-- Information shown follows --

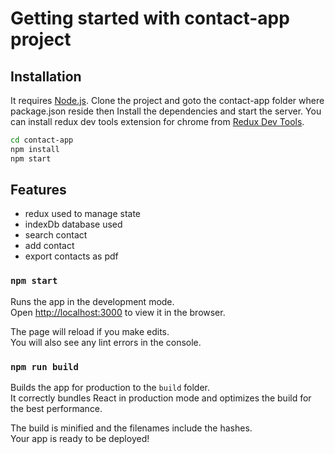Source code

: # Getting started with contact-app project

## Installation

It requires [Node.js](https://nodejs.org/).
Clone the project and goto the contact-app folder where package.json reside then
Install the dependencies and start the server. You can install redux dev tools extension for chrome from [Redux Dev Tools](https://chrome.google.com/webstore/detail/redux-devtools/lmhkpmbekcpmknklioeibfkpmmfibljd?hl=en).

```sh
cd contact-app
npm install
npm start
```

## Features

- redux used to manage state
- indexDb database used
- search contact
- add contact
- export contacts as pdf

### `npm start`

Runs the app in the development mode.\
Open [http://localhost:3000](http://localhost:3000) to view it in the browser.

The page will reload if you make edits.\
You will also see any lint errors in the console.

### `npm run build`

Builds the app for production to the `build` folder.\
It correctly bundles React in production mode and optimizes the build for the best performance.

The build is minified and the filenames include the hashes.\
Your app is ready to be deployed!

-- Information shown concluded --

- **Required work**
The result consists of the line with "Open [http://localhost:3000](http://localhost:3000) to" through the last line of the entries above, repeated exactly and with nothing else.

- **Final answer**
Open [http://localhost:3000](http://localhost:3000) to view it in the browser.

The page will reload if you make edits.\
You will also see any lint errors in the console.

### `npm run build`

Builds the app for production to the `build` folder.\
It correctly bundles React in production mode and optimizes the build for the best performance.

The build is minified and the filenames include the hashes.\
Your app is ready to be deployed!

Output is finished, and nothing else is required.